The researchers explain that instruments for measuring the strength of the Earth’s magnetic field were first invented only approximately 200 years ago. In order to examine the history of the field during earlier periods, science is helped by archaeological and geological materials that recorded the properties of the field when they were heated to high temperatures. The magnetic information remains “frozen” (forever or until another heating event) within tiny crystals of ferromagnetic minerals, from which it can be extracted using a series of experiments in the magnetics laboratory. Basalt from volcanic eruptions or ceramics fired in a kiln are frequent materials used for these types of experiments.

The great advantage in using archaeological materials as opposed to geological is the time resolution: While in geology dating is on the scale of thousands years at best, in archaeology the artifacts and the magnetic field that they have recorded can be dated at a resolution of hundreds and sometimes even tens of years (and in specific cases, such as a known destruction event, even give an exact date). The obvious disadvantage of archaeology is the young age of the relevant artifacts: Ceramics, which have been used for this purpose up until now, were only invented 8,500 years ago.

The current study is based on materials from four archaeological sites in Wadi Feinan (Jordan), which have been dated (using carbon-14) to the Neolithic period – approximately 10,000 to 8,000 years ago — some of which predate the invention of ceramics. Researchers examined the magnetic field that was recorded in 129 items found in these excavations, and this time, burnt flint tools were added to the ceramic shards.

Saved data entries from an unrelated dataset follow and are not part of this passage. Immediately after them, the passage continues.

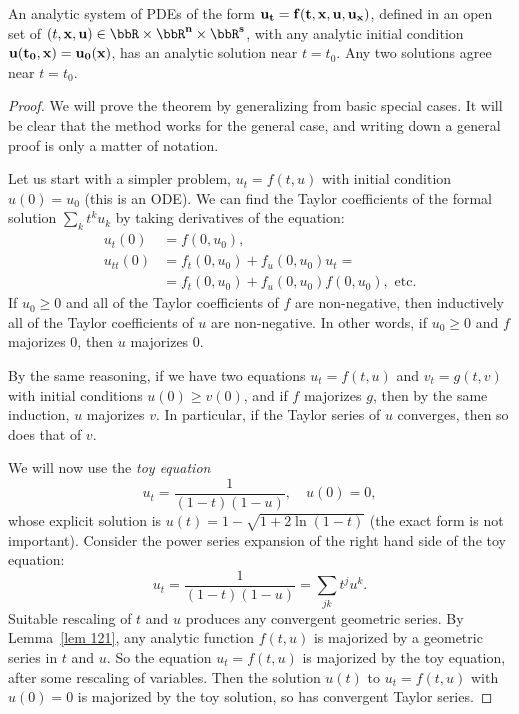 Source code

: \begin{thm}
    An analytic system of PDEs of the form $\bf{u}_t=\bf{f}(t,\bf{x},\bf{u},\bf{u}_{\bf x})$, defined in an open set of $(t,\bf{x},\bf{u})\in \bbR\times\bbR^n\times\bbR^s$, with any analytic initial condition $\bf{u}(t_0,\bf{x})=\bf{u}_0(\bf{x})$, has an analytic solution near $t=t_0$. Any two solutions agree near $t=t_0$.
\end{thm}
\begin{proof}
    We will prove the theorem by generalizing from basic special cases. It will be clear that the method works for the general case, and writing down a general proof is only a matter of notation.

    Let us start with a simpler problem, $u_t=f(t,u)$ with initial condition $u(0)=u_0$ (this is an ODE). We can find the Taylor coefficients of the formal solution $\sum_k t^k u_k$ by taking derivatives of the equation:
    \begin{align}
        u_t(0)&=f(0,u_0),\\
        u_{tt}(0)&=f_t(0,u_0)+f_u(0,u_0)u_t=\\
                 &=f_t(0,u_0)+f_u(0,u_0)f(0,u_0),\text{ etc.}
    \end{align}
    If $u_0\geq 0$ and all of the Taylor coefficients of $f$ are non-negative, then inductively all of the Taylor coefficients of $u$ are non-negative. In other words, if $u_0\geq 0$ and $f$ majorizes $0$, then $u$ majorizes $0$.

    By the same reasoning, if we have two equations $u_t=f(t,u)$ and $v_t=g(t,v)$ with initial conditions $u(0)\geq v(0)$, and if $f$ majorizes $g$, then by the same induction, $u$ majorizes $v$. In particular, if the Taylor series of $u$ converges, then so does that of $v$.

    We will now use the \emph{toy equation} 
    \[u_t=\frac{1}{(1-t)(1-u)},\quad u(0)=0,\]
    whose explicit solution is $u(t)=1-\sqrt{1+2\ln(1-t)}$ (the exact form is not important).
    Consider the power series expansion of the right hand side of the toy equation:
    \[
        u_t=\frac{1}{(1-t)(1-u)}=\sum_{jk}t^j u^k.
    \]
    Suitable rescaling of $t$ and $u$ produces any convergent geometric series. By Lemma~\ref{lem 121}, any analytic function $f(t,u)$ is majorized by a geometric series in $t$ and $u$. So the equation $u_t=f(t,u)$ is majorized by the toy equation, after some rescaling of variables. Then the solution $u(t)$ to $u_t=f(t,u)$ with $u(0)=0$ is majorized by the toy solution, so has convergent Taylor series.


\end{proof}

Prof. Ben-Yosef: “This is the first time that burnt flints from prehistoric sites are being used to reconstruct the magnetic field from their time period. About a year ago, groundbreaking research at the Hebrew University was published, showing the feasibility of working with such materials, and we took that one step forward, extracting geomagnetic information from tightly dated burned flint. Working with this material extends the research possibilities tens of thousands of years back, as humans used flint tools for a very long period of time prior to the invention of ceramics. Additionally, after enough information is collected about the changes in the geomagnetic field over the course of time, we will be able to use it in order to date archaeological remains.”

An additional and important finding of this study is the strength of the magnetic field during the time period that was examined. The archaeological artifacts demonstrated that at a certain stage during the Neolithic period, the field became very weak (among the weakest values ever recorded for the last 10,000 years), but recovered and strengthened within a relatively short amount of time.

According to Prof. Tauxe, this finding is significant for us today: “In our time, since measurements began less than 200 years ago, we have seen a continuous decrease in the field’s strength. This fact gives rise to a concern that we could completely lose the magnetic field that protects us against cosmic radiation and therefore, is essential to the existence of life on Earth. The findings of our study can be reassuring: This has already happened in the past. Approximately 7,600 years ago, the strength of the magnetic field was even lower than today, but within approximately 600 years, it gained strength and again rose to high levels.”

See the full article here.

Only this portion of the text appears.